Last summer, the DREAMactivists began organizing a series of civil disobedience acts to raise the political stakes on lawmakers who deserved the heat.  Senator McCain, who has betrayed his former colleague and friend Senator Kennedy with lunacy, had his office taken over with a sit-in.  I attended the vigil outside of the Pima County Jail on the night of the students’ arrest but was able to drive four minutes back to my comfortable home and life after it was over.

The DREAMers don’t have that luxury; nor can they afford to wait for the political establishment to grudgingly toss them crumbs of justice.  
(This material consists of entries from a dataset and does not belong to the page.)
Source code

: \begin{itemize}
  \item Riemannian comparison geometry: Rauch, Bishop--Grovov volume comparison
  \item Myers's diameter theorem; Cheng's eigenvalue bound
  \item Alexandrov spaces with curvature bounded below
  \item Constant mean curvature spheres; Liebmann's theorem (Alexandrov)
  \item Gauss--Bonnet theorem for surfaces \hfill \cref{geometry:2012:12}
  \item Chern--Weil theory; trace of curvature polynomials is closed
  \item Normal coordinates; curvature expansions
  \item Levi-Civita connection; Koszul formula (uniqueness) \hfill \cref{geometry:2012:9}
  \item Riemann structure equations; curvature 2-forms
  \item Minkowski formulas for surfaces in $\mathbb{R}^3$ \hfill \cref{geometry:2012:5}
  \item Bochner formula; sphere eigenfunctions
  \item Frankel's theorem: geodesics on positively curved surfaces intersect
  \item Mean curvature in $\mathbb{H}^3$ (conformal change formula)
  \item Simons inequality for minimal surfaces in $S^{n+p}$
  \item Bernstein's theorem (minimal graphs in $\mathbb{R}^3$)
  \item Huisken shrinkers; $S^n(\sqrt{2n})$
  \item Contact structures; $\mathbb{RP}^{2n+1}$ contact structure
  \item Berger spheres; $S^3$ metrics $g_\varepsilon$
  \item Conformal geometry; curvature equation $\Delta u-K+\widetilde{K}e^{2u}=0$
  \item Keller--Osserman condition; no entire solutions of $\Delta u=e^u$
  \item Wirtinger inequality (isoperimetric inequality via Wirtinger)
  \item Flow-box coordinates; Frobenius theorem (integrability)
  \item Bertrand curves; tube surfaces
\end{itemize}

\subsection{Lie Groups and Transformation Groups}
National migrant advocacy groups and allied lawmakers have resisted the leadership that the students have provided.  Rep. Luis Gutierrez called their tactics a waste of time as recently as last November, yet he is seen as their biggest advocate in the House.  On the Senate side, Majority Leader Harry Reid was pressured at Netroots Nation in 2010 by the scariest sight to any lawmaker afraid of a mustard seed-worth of political courage:  students in cap and gowns.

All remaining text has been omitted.